London tube workers are fighting the destruction of jobs, conditions and pay as Khan enforces £2 billion worth of cuts by the Johnson government. National rail workers are fighting the Johnson government’s implementation of Great British Railways, a re-privatisation of train operating companies (TOCs) based on the elimination of thousands of jobs and the overhaul of employment contracts across Network Rail and the TOCs.
While rail workers are showing their determination to fight, the RMT and train drivers’ union ASLEF are working to head-off a developing strike wave, ensuring industrial action is divided along sectional lines and confined to one or two-day protests to prevent a direct political challenge to the Johnson government.
At Shepherd’s Bush, an engineer who will be joining this week’s strike explained, “The cost-of-living crisis has affected us everywhere. Every day is harder to make ends meet, every day something goes up—so how can we live on this wage?
“I spend £40 every week on petrol just to get to work. That’s a massive amount of money that comes out of my wages, and this so-called pay rise will not even cover that. Even basic things like milk and other basic things have gone up. What is the outcome of this? When is this going to stop?
“It looks like the tube and rail drivers are making a change. Rail workers seem to get what they want when they take action, and we have to do the same. If we fight together, we will have a big, big, big impact. And then the government will have to do something about this.

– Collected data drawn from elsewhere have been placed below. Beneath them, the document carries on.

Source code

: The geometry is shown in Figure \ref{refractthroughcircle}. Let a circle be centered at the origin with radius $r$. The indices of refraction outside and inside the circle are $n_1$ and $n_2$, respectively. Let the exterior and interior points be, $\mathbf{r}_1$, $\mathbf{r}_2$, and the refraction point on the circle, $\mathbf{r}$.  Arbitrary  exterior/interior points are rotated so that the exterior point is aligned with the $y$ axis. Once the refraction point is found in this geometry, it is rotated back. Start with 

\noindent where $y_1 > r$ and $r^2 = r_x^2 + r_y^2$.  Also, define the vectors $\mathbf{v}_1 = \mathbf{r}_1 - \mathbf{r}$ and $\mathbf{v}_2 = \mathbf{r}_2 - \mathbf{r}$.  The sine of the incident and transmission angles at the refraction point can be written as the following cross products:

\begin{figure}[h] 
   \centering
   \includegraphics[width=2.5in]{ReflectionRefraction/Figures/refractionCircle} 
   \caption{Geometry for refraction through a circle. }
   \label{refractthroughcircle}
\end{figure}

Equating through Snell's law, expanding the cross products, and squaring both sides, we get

“It’s a very difficult situation. No one listens to us. Labour is not the labour party anymore and the unions don’t talk to us anymore but talk to the bosses. Even the drivers are divided. Some of them left the Unite union to join other unions. Some of them don’t have any union at all. We are all divided. Look at the weather conditions! We’re still working on the bus. You’ve got fans but they blow hot air. How is that human?
“I agree with having a rank-and-file committee of drivers. But we need to work hard to make it work. We will strike next week because we just can’t live in this money. We need a change, we really do.
“TFL are having a lot of trouble with these new fully electric buses with an advance driver assist system in them, which is very sensitive. When drivers touch the accelerator pedal it responds immediately, from 20 to 40 very quickly. But it is very hard to stop 12 and a half tons of bus quickly. So there has been a lot of accidents, which TFL are very quiet about.
“It does not help when drivers tell me the hours they are driving—it’s far too much. The conditions we face are all the same, and it’s going in the wrong direction.
“Now that the unions have woken up, all they want is to talk, talk, talk and nothing good comes out. I followed the Facebook groups [of bus workers] but they all seem to defend Sharon Graham, who has changed nothing as far as I can see.
“I agree with you about having a rank-and-file committee. But it’s got to be from ourselves because the unions don’t defend us. I will read with interest about all the strikes that are taking place. You say a general election should be called to fight back? That is correct but a large number of drivers and other workers would have to get involved to do this. I would support that.”